Conditions this summer are especially precarious given that California has experienced more frequent and intense drought conditions over the past decade—and it is currently grappling with a third continuous year of drought.
“During the 2022 water year, which began October 1, 2021, snowpack reached above-normal levels in December, but dry conditions then persisted through March. As of April 1, which typically marks the peak of snowpack, California’s snowpack had an equivalent water content of 6.9 inches, which is about 40% below the median value from 1991 through 2020,” the EIA explained. “Less snowpack means that, as temperatures warm in the spring, less snow will melt and flow into California’s reservoirs.”
Drought Widely Affecting Major Reservoirs
According to the California Department of Water Resources, every reservoir in California is suffering below-average conditions. These include reservoirs where some of the state’s largest hydropower generators are located, such as the 644-MW Edward C. Hyatt plant at Lake Oroville; the 300-MW New Melones plant at New Melones Lake; the 714-MW Shasta plant at Shasta Lake; the 140-MW Trinity pant at Trinity Lake; the 207-MW Folsom plant at Folsom Lake; and the 315-MW Colgate plant at New Bullards Bar Reservoir. The six plants, notably, are the focus of the EIA’s modeling in the May-released supplement. The six projects accounted for 22% of California’s total hydropower generation over the previous five years, the EIA notes.
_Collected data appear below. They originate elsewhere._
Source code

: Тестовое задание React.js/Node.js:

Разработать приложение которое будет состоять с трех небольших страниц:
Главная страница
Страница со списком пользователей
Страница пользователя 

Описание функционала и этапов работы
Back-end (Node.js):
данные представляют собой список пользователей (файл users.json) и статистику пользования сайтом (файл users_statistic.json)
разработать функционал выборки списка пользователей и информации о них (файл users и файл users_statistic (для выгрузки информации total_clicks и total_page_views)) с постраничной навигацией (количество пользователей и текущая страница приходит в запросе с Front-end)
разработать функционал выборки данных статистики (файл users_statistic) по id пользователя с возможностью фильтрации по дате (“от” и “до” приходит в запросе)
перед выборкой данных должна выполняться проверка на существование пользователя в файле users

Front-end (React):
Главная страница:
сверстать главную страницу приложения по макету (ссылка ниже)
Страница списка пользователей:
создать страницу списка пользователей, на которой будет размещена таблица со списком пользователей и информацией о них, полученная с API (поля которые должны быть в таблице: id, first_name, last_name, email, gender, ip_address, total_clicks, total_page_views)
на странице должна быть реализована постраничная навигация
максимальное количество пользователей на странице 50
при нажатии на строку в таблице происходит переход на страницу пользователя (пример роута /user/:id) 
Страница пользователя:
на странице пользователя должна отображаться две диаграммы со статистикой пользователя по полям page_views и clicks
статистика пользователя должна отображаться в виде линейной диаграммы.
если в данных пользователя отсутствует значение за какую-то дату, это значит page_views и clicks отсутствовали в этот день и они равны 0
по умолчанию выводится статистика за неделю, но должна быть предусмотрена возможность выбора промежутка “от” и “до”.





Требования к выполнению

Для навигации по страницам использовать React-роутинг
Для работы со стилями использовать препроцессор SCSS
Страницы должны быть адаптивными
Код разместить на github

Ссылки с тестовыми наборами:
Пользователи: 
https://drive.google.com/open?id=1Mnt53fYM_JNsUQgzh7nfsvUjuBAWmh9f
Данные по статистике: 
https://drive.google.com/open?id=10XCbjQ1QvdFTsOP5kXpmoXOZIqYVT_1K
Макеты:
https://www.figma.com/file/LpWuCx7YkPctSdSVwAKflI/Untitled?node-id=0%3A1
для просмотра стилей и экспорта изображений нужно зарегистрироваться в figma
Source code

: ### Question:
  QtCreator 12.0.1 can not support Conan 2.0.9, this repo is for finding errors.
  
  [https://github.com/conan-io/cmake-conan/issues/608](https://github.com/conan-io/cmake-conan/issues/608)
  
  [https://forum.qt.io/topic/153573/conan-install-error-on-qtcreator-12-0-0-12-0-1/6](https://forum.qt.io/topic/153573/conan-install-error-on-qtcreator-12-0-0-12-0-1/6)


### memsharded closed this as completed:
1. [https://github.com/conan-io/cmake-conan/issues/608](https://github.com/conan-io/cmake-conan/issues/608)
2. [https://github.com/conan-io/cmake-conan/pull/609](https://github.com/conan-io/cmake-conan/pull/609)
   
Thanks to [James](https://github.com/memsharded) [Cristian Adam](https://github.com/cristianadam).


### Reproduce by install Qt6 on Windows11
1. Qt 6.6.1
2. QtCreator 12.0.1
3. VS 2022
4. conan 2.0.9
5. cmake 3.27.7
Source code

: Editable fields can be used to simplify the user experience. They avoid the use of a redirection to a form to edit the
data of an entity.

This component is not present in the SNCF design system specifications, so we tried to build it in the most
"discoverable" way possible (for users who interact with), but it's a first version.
Under a scenario modeling “drought case water conditions”—which represent the current year as of April 1—California’s summer hydroelectric share of its generation mix may be nearly halved, falling from 15% of total generation to 8%. To offset the lost hydro generation, the EIA projects California will be forced to buy more power from neighboring markets and increase its in-state gas generation this summer.
Gas generation’s share could meanwhile rise substantially, from 45% in the “Median” scenario—which is modeled on water supplies based on data from 1980 to 2020—to 50% in the drought scenario. While the EIA did not explicitly model the impact of drought on water-cooled thermal power plants, it said drought “is not expected to have a significant near-term effect on thermal generation in California.”
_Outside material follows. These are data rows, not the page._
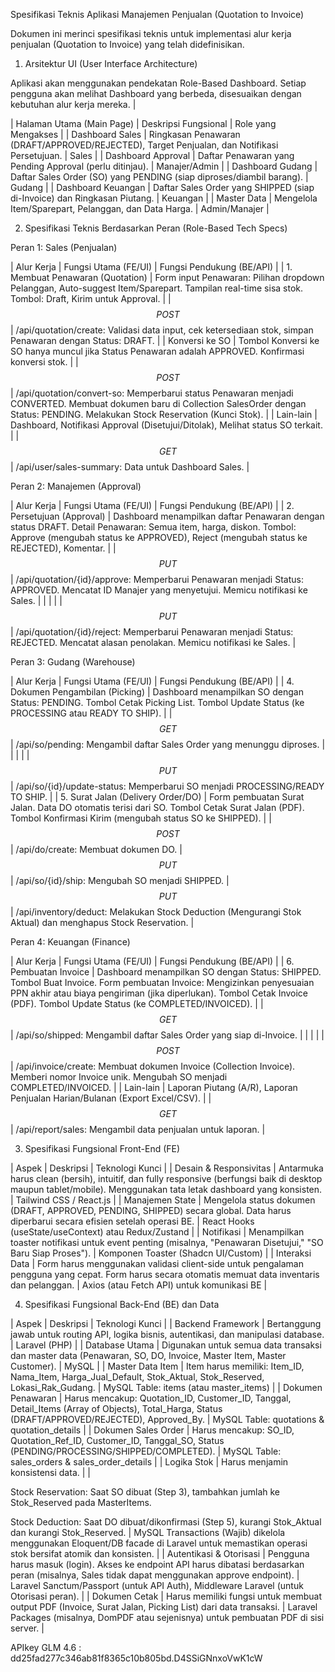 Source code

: Spesifikasi Teknis Aplikasi Manajemen Penjualan (Quotation to Invoice)

Dokumen ini merinci spesifikasi teknis untuk implementasi alur kerja penjualan (Quotation to Invoice) yang telah didefinisikan.

1. Arsitektur UI (User Interface Architecture)

Aplikasi akan menggunakan pendekatan Role-Based Dashboard. Setiap pengguna akan melihat Dashboard yang berbeda, disesuaikan dengan kebutuhan alur kerja mereka.
|

| Halaman Utama (Main Page) | Deskripsi Fungsional | Role yang Mengakses |
| Dashboard Sales | Ringkasan Penawaran (DRAFT/APPROVED/REJECTED), Target Penjualan, dan Notifikasi Persetujuan. | Sales |
| Dashboard Approval | Daftar Penawaran yang Pending Approval (perlu ditinjau). | Manajer/Admin |
| Dashboard Gudang | Daftar Sales Order (SO) yang PENDING (siap diproses/diambil barang). | Gudang |
| Dashboard Keuangan | Daftar Sales Order yang SHIPPED (siap di-Invoice) dan Ringkasan Piutang. | Keuangan |
| Master Data | Mengelola Item/Sparepart, Pelanggan, dan Data Harga. | Admin/Manajer |

2. Spesifikasi Teknis Berdasarkan Peran (Role-Based Tech Specs)

Peran 1: Sales (Penjualan)

| Alur Kerja | Fungsi Utama (FE/UI) | Fungsi Pendukung (BE/API) |
| 1. Membuat Penawaran (Quotation) | Form input Penawaran: Pilihan dropdown Pelanggan, Auto-suggest Item/Sparepart. Tampilan real-time sisa stok. Tombol: Draft, Kirim untuk Approval. |  | $$ POST $$ |  /api/quotation/create: Validasi data input, cek ketersediaan stok, simpan Penawaran dengan Status: DRAFT. |
| Konversi ke SO | Tombol Konversi ke SO hanya muncul jika Status Penawaran adalah APPROVED. Konfirmasi konversi stok. |  | $$ POST $$ |  /api/quotation/convert-so: Memperbarui status Penawaran menjadi CONVERTED. Membuat dokumen baru di Collection SalesOrder dengan Status: PENDING. Melakukan Stock Reservation (Kunci Stok). |
| Lain-lain | Dashboard, Notifikasi Approval (Disetujui/Ditolak), Melihat status SO terkait. |  | $$ GET $$ |  /api/user/sales-summary: Data untuk Dashboard Sales. |

Peran 2: Manajemen (Approval)

| Alur Kerja | Fungsi Utama (FE/UI) | Fungsi Pendukung (BE/API) |
| 2. Persetujuan (Approval) | Dashboard menampilkan daftar Penawaran dengan status DRAFT. Detail Penawaran: Semua item, harga, diskon. Tombol: Approve (mengubah status ke APPROVED), Reject (mengubah status ke REJECTED), Komentar. |  | $$ PUT $$ |  /api/quotation/{id}/approve: Memperbarui Penawaran menjadi Status: APPROVED. Mencatat ID Manajer yang menyetujui. Memicu notifikasi ke Sales. |
|  |  |  | $$ PUT $$ |  /api/quotation/{id}/reject: Memperbarui Penawaran menjadi Status: REJECTED. Mencatat alasan penolakan. Memicu notifikasi ke Sales. |

Peran 3: Gudang (Warehouse)

| Alur Kerja | Fungsi Utama (FE/UI) | Fungsi Pendukung (BE/API) |
| 4. Dokumen Pengambilan (Picking) | Dashboard menampilkan SO dengan Status: PENDING. Tombol Cetak Picking List. Tombol Update Status (ke PROCESSING atau READY TO SHIP). |  | $$ GET $$ |  /api/so/pending: Mengambil daftar Sales Order yang menunggu diproses. |
|  |  |  | $$ PUT $$ |  /api/so/{id}/update-status: Memperbarui SO menjadi PROCESSING/READY TO SHIP. |
| 5. Surat Jalan (Delivery Order/DO) | Form pembuatan Surat Jalan. Data DO otomatis terisi dari SO. Tombol Cetak Surat Jalan (PDF). Tombol Konfirmasi Kirim (mengubah status SO ke SHIPPED). |  | $$ POST $$ |  /api/do/create: Membuat dokumen DO.  | $$ PUT $$ |  /api/so/{id}/ship: Mengubah SO menjadi SHIPPED.  | $$ PUT $$ |  /api/inventory/deduct: Melakukan Stock Deduction (Mengurangi Stok Aktual) dan menghapus Stock Reservation. |

Peran 4: Keuangan (Finance)

| Alur Kerja | Fungsi Utama (FE/UI) | Fungsi Pendukung (BE/API) |
| 6. Pembuatan Invoice | Dashboard menampilkan SO dengan Status: SHIPPED. Tombol Buat Invoice. Form pembuatan Invoice: Mengizinkan penyesuaian PPN akhir atau biaya pengiriman (jika diperlukan). Tombol Cetak Invoice (PDF). Tombol Update Status (ke COMPLETED/INVOICED). |  | $$ GET $$ |  /api/so/shipped: Mengambil daftar Sales Order yang siap di-Invoice. |
|  |  |  | $$ POST $$ |  /api/invoice/create: Membuat dokumen Invoice (Collection Invoice). Memberi nomor Invoice unik. Mengubah SO menjadi COMPLETED/INVOICED. |
| Lain-lain | Laporan Piutang (A/R), Laporan Penjualan Harian/Bulanan (Export Excel/CSV). |  | $$ GET $$ |  /api/report/sales: Mengambil data penjualan untuk laporan. |



3. Spesifikasi Fungsional Front-End (FE)

| Aspek | Deskripsi | Teknologi Kunci |
| Desain & Responsivitas | Antarmuka harus clean (bersih), intuitif, dan fully responsive (berfungsi baik di desktop maupun tablet/mobile). Menggunakan tata letak dashboard yang konsisten. | Tailwind CSS / React.js |
| Manajemen State | Mengelola status dokumen (DRAFT, APPROVED, PENDING, SHIPPED) secara global. Data harus diperbarui secara efisien setelah operasi BE. | React Hooks (useState/useContext) atau Redux/Zustand |
| Notifikasi | Menampilkan toaster notifikasi untuk event penting (misalnya, "Penawaran Disetujui," "SO Baru Siap Proses"). | Komponen Toaster (Shadcn UI/Custom) |
| Interaksi Data | Form harus menggunakan validasi client-side untuk pengalaman pengguna yang cepat. Form harus secara otomatis memuat data inventaris dan pelanggan. | Axios (atau Fetch API) untuk komunikasi BE |

4. Spesifikasi Fungsional Back-End (BE) dan Data

| Aspek | Deskripsi | Teknologi Kunci |
| Backend Framework | Bertanggung jawab untuk routing API, logika bisnis, autentikasi, dan manipulasi database. | Laravel (PHP) |
| Database Utama | Digunakan untuk semua data transaksi dan master data (Penawaran, SO, DO, Invoice, Master Item, Master Customer). | MySQL |
| Master Data Item | Item harus memiliki: Item_ID, Nama_Item, Harga_Jual_Default, Stok_Aktual, Stok_Reserved, Lokasi_Rak_Gudang. | MySQL Table: items (atau master_items) |
| Dokumen Penawaran | Harus mencakup: Quotation_ID, Customer_ID, Tanggal, Detail_Items (Array of Objects), Total_Harga, Status (DRAFT/APPROVED/REJECTED), Approved_By. | MySQL Table: quotations & quotation_details |
| Dokumen Sales Order | Harus mencakup: SO_ID, Quotation_Ref_ID, Customer_ID, Tanggal_SO, Status (PENDING/PROCESSING/SHIPPED/COMPLETED). | MySQL Table: sales_orders & sales_order_details |
| Logika Stok | Harus menjamin konsistensi data. |  |

Stock Reservation: Saat SO dibuat (Step 3), tambahkan jumlah ke Stok_Reserved pada MasterItems.

Stock Deduction: Saat DO dibuat/dikonfirmasi (Step 5), kurangi Stok_Aktual dan kurangi Stok_Reserved. | MySQL Transactions (Wajib) dikelola menggunakan Eloquent/DB facade di Laravel untuk memastikan operasi stok bersifat atomik dan konsisten. | | Autentikasi & Otorisasi | Pengguna harus masuk (login). Akses ke endpoint API harus dibatasi berdasarkan peran (misalnya, Sales tidak dapat menggunakan approve endpoint). | Laravel Sanctum/Passport (untuk API Auth), Middleware Laravel (untuk Otorisasi peran). | | Dokumen Cetak | Harus memiliki fungsi untuk membuat output PDF (Invoice, Surat Jalan, Picking List) dari data transaksi. | Laravel Packages (misalnya, DomPDF atau sejenisnya) untuk pembuatan PDF di sisi server. |

APIkey GLM 4.6 : dd25fad277c346ab81f8365c10b805bd.D4SSiGNnxoVwK1cW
Higher Wholesale Power Prices in the West
The drought scenario notably suggests California’s increased gas generation will contribute to higher modeled wholesale power prices, as well as to a surge in carbon dioxide emissions. On-peak prices in Northern California—where most of California hydroelectric plants are located—could increase by 7% relative to the Median case, while Southern California’s on-peak prices are 5% higher, it said.
Prices in neighboring power markets could also rise. “We forecast higher prices in neighboring power markets because less available hydropower in California means California will need to import more electricity into the state from neighboring regions, which puts pressure on power supplies in those markets,” the EIA said. “Although Arizona and Nevada are also experiencing drought conditions, we did not include the effect of drought outside of California in this analysis. If we had included other regions, price increases in Southern California and Arizona would have been higher.”
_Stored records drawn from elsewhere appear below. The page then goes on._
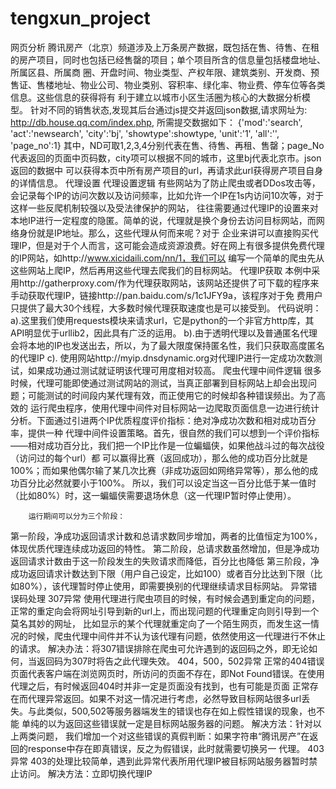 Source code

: # tengxun_project
网页分析
腾讯房产（北京）频道涉及上万条房产数据，既包括在售、待售、在租的房产项目，同时也包括已经售罄的项目；单个项目所含的信息量包括楼盘地址、所属区县、所属商
圈、开盘时间、物业类型、产权年限、建筑类别、开发商、预售证、售楼地址、物业公司、物业类别、容积率、绿化率、物业费、停车位等各类信息。这些信息的获得将有
利于建立以城市小区生活圈为核心的大数据分析模型。
     针对不同的销售状态,发现其后台通过js提交并返回json数据,请求网址为: http://db.house.qq.com/index.php, 所需提交数据如下：
{'mod':'search',
'act':'newsearch',
'city':'bj',
'showtype':showtype,
'unit':'1',
'all':'',
'page_no':1}
    其中，ND可取1,2,3,4分别代表在售、待售、再租、售罄；page_No代表返回的页面中页码数，city项可以根据不同的城市，这里bj代表北京市。json返回的数据中
可以获得本页中所有房产项目的url，再请求此url获得房产项目自身的详情信息。
代理设置
	代理设置逻辑
有些网站为了防止爬虫或者DDos攻击等，会记录每个IP的访问次数以及访问频率，比如允许一个IP在1s内访问10次等，对于这样一些反爬机制较强以及受法律保护的网站，
往往需要通过代理IP的设置来对本地IP进行一定程度的隐匿。简单的说，代理就是换个身份去访问目标网站，而网络身份就是IP地址。那么，这些代理从何而来呢？对于
企业来讲可以直接购买代理IP，但是对于个人而言，这可能会造成资源浪费。好在网上有很多提供免费代理的IP网站，如http://www.xicidaili.com/nn/1，我们可以
编写一个简单的爬虫先从这些网站上爬IP，然后再用这些代理去爬我们的目标网站。
	代理IP获取
本例中采用http://gatherproxy.com/作为代理获取网站，该网站还提供了可下载的程序来手动获取代理IP，链接http://pan.baidu.com/s/1c1JFY9a，该程序对于免
费用户只提供了最大30个线程，大多数时候代理获取速度也是可以接受到。
代码说明：
a).这里我们使用requests模块来请求url，它是python的一个非官方http库，其API明显优于urllib2，因此具有广泛的运用。
b).由于透明代理以及普通匿名代理会将本地的IP也发送出去，所以，为了最大限度保持匿名性，我们只获取高度匿名的代理IP
c). 使用网站http://myip.dnsdynamic.org对代理IP进行一定成功次数测试，如果成功通过测试就证明该代理可用度相对较高。
	爬虫代理中间件逻辑
很多时候，代理可能即使通过测试网站的测试，当真正部署到目标网站上却会出现问题；可能测试的时间段内某代理有效，而正使用它的时候却各种错误频出。为了高效的
运行爬虫程序，使用代理中间件对目标网站一边爬取页面信息一边进行统计分析。下面通过引进两个IP优质程度评价指标：绝对净成功次数和相对成功百分率，提供一种
代理中间件设置策略。首先，很自然的我们可以想到一个评价指标——相对成功百分比，我们把一个IP比作是一位蝙蝠侠，如果他战斗过的每次战役（访问过的每个url）都
可以赢得比赛（返回成功），那么他的成功百分比就是100%；而如果他偶尔输了某几次比赛（非成功返回如网络异常等），那么他的成功百分比必然就要小于100%。
所以，我们可以设定当这一百分比低于某一值时（比如80%）时，这一蝙蝠侠需要退场休息（这一代理IP暂时停止使用）。

		运行期间可以分为三个阶段：
第一阶段，净成功返回请求计数和总请求数同步增加，两者的比值恒定为100%，体现优质代理连续成功返回的特性。
第二阶段，总请求数虽然增加，但是净成功返回请求计数由于这一阶段发生的失败请求而降低，百分比也降低
第三阶段，净成功返回请求计数达到下限（用户自己设定，比如100）或者百分比达到下限（比如80%），该代理暂时停止使用，即需要换别的代理继续请求目标网站。
	异常错误码处理
	307异常
使用代理进行爬虫项目的时候，有时候会遇到重定向的问题，正常的重定向会将网址引导到新的url上，而出现问题的代理重定向则引导到一个莫名其妙的网址，
比如显示的某个代理就重定向了一个陌生网页，而发生这一情况的时候，爬虫代理中间件并不认为该代理有问题，依然使用这一代理进行不休止的请求。
解决办法：将307错误排除在爬虫可允许遇到的返回码之外，即无论如何，当返回码为307时将告之此代理失效。
	404，500，502异常
正常的404错误页面代表客户端在浏览网页时，所访问的页面不存在，即Not Found错误。在使用代理之后，有时候返回404时并非一定是页面没有找到，也有可能是页面
正常存在而代理异常返回。如果不对这一情况进行考虑，必然导致目标网站很多url丢失。与此类似，500,502等服务器端发生的错误也存在如上假性错误的现象，也不能
单纯的以为返回这些错误就一定是目标网站服务器的问题。
解决方法：针对以上两类问题， 我们增加一个对这些错误的真假判断：如果字符串“腾讯房产”在返回的response中存在即真错误，反之为假错误，此时就需要切换另一
代理。
  403异常
	403的处理比较简单，遇到此异常代表所用代理IP被目标网站服务器暂时禁止访问。
	解决方法：立即切换代理IP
While the EIA’s supplement is focused on California, drought conditions in much of the U.S. Southwest have prompted urgent action from power and water suppliers. The U.S. Bureau of Reclamation (USBR) in early May, notably, warned that Lake Powell’s water surface elevation fell to 3,522 feet—its lowest level since the reservoir on the Arizona-Utah border was originally filled in the 1960s. (It was at 3,531 feet on May 31.)
“A critical elevation at Lake Powell is 3,490 feet, the lowest point at which Glen Canyon Dam can generate hydropower,” USBR explained. “This elevation introduces new uncertainties for reservoir operations and water deliveries because the facility has never operated under such conditions for an extended period.”
The extraordinary conditions prompted USBR for the first time to invoke its authority to change annual operations at Glen Canyon Dam and protect the 1.3-GW hydropower plant’s components while securing crucial water supplies to consumers. At Lake Mead on the Arizona-Nevada border, where the iconic 2-GW Hoover Dam is located, elevation hovered at 1,048 feet. Hoover Dam needs a power pool minimum elevation of 950 feet to produce power (with an expected capacity of 650 MW).
California’s Supply Picture Compounded by Intermittent Generation
California’s generating portfolio has shifted dramatically since 2015, a year like 2022 that was preceded by a dry year, but it also has more balancing tools at its disposal, the EIA points out.
Since 2015, 58% of the state’s steam turbine natural gas units—a combined 6.5 GW—have been retired, while solar capacity has increased by 8.8 GW. California has also added 2.3 GW of battery storage capacity. However, even when California’s battery capacity additions are considered, “the total share of dispatchable resources is lower in 2022,” a factor that is compounded by the loss of hydropower generation, a key source of operational flexibility that is well-suited for ramping up and down to offset changes in renewables, the EIA said.
An especially valuable attribute to moderate drought impacts may come from the California Independent System Operator’s (CAISO’s) Western Energy Imbalance Market (WEIM), a real-time energy market that has gained 19 participants since its inception in 2014, the agency suggested. WEIM’s 19 participants currently serve 77% of power demand in the Western U.S.
Newer notable members that joined the market in May include the Bonneville Power Administration (BPA), a nonprofit federal power marketer that sells hydropower from 31 federal dams in the Columbia River Basin, and Tucson Electric Power (TEP), which serves customers in southern Arizona. CAISO has noted the Federal Columbia River Power System in the Northwest “is a vital source of clean energy that will bring significant resource diversity and transmission capability to the WEIM,” while Tucson Electric Power’s participation offers another “highly valued partner in the Desert Southwest.”
WEIM’s market characteristics make it “well-suited” for integrating more intermittent resource energy into the grid, the EIA noted last week. “The market solves for every five-minute interval, enabling a west-wide market solution to the intra-hour, generation variability of intermittent resources and system load. In addition, because all participants submit offers into this automated market, WEIM provides a structure for solving each five-minute interval with lower cost resources,” it said.